Scan the lines below for the string "This" and copy every one that has it.

(DATA TO USE Opens)

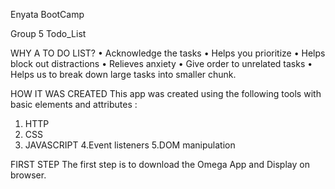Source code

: Enyata BootCamp

Group 5 Todo_List


 WHY A TO DO LIST?
•	Acknowledge the tasks
•	Helps you prioritize
•	Helps block out distractions 
•	Relieves anxiety 
•	Give order to unrelated tasks
•	Helps us to break down large tasks into smaller chunk.

HOW IT WAS CREATED
This app was created using the following tools with basic elements and attributes :
1.	HTTP
2.	CSS
3.	JAVASCRIPT
4.Event listeners
5.DOM manipulation

FIRST STEP
The first step is to download the Omega App and Display on browser.
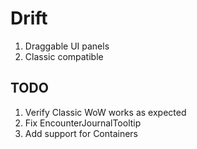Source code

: # Drift
1. Draggable UI panels
1. Classic compatible

## TODO
1. Verify Classic WoW works as expected
1. Fix EncounterJournalTooltip
1. Add support for Containers
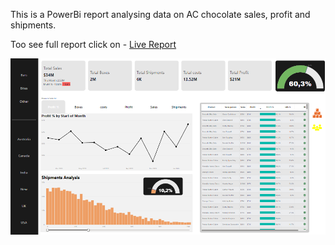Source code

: This is a PowerBi report analysing data on AC chocolate sales, profit and shipments.

Too see full report click on - [Live Report](https://app.powerbi.com/view?r=eyJrIjoiMjEzMTkxNzctNmM3Zi00YjE1LTg5MTItMWI2MzYyNTg2NTVjIiwidCI6ImRjOTU3NTA4LTI0ZTgtNDI5Zi1iNTM0LTM3YjBkZmU5MTdlZiJ9)

![PowerBI Dashboard](Company_Report.png)
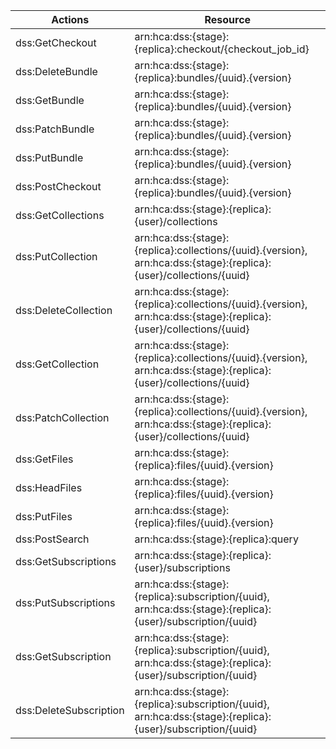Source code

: |Actions|	Resource|
|-------|-----------|
|dss:GetCheckout	|arn:hca:dss:{stage}:{replica}:checkout/{checkout_job_id}
|dss:DeleteBundle	|arn:hca:dss:{stage}:{replica}:bundles/{uuid}.{version}
|dss:GetBundle	|arn:hca:dss:{stage}:{replica}:bundles/{uuid}.{version}
|dss:PatchBundle	|arn:hca:dss:{stage}:{replica}:bundles/{uuid}.{version}
|dss:PutBundle	|arn:hca:dss:{stage}:{replica}:bundles/{uuid}.{version}
|dss:PostCheckout	|arn:hca:dss:{stage}:{replica}:bundles/{uuid}.{version}
|dss:GetCollections	|arn:hca:dss:{stage}:{replica}:{user}/collections
|dss:PutCollection	|arn:hca:dss:{stage}:{replica}:collections/{uuid}.{version}, arn:hca:dss:{stage}:{replica}:{user}/collections/{uuid}
|dss:DeleteCollection	|arn:hca:dss:{stage}:{replica}:collections/{uuid}.{version},  arn:hca:dss:{stage}:{replica}:{user}/collections/{uuid}
|dss:GetCollection	|arn:hca:dss:{stage}:{replica}:collections/{uuid}.{version},  arn:hca:dss:{stage}:{replica}:{user}/collections/{uuid}
|dss:PatchCollection	|arn:hca:dss:{stage}:{replica}:collections/{uuid}.{version},  arn:hca:dss:{stage}:{replica}:{user}/collections/{uuid}
|dss:GetFiles	|arn:hca:dss:{stage}:{replica}:files/{uuid}.{version}
|dss:HeadFiles	|arn:hca:dss:{stage}:{replica}:files/{uuid}.{version}
|dss:PutFiles	|arn:hca:dss:{stage}:{replica}:files/{uuid}.{version}
|dss:PostSearch	|arn:hca:dss:{stage}:{replica}:query
|dss:GetSubscriptions	|arn:hca:dss:{stage}:{replica}:{user}/subscriptions
|dss:PutSubscriptions	|arn:hca:dss:{stage}:{replica}:subscription/{uuid}, arn:hca:dss:{stage}:{replica}:{user}/subscription/{uuid}
|dss:GetSubscription	|arn:hca:dss:{stage}:{replica}:subscription/{uuid}, arn:hca:dss:{stage}:{replica}:{user}/subscription/{uuid}
|dss:DeleteSubscription	|arn:hca:dss:{stage}:{replica}:subscription/{uuid}, arn:hca:dss:{stage}:{replica}:{user}/subscription/{uuid}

(DATA TO USE Closes)

OUTPUT:
This app was created using the following tools with basic elements and attributes :
: This is a PowerBi report analysing data on AC chocolate sales, profit and shipments.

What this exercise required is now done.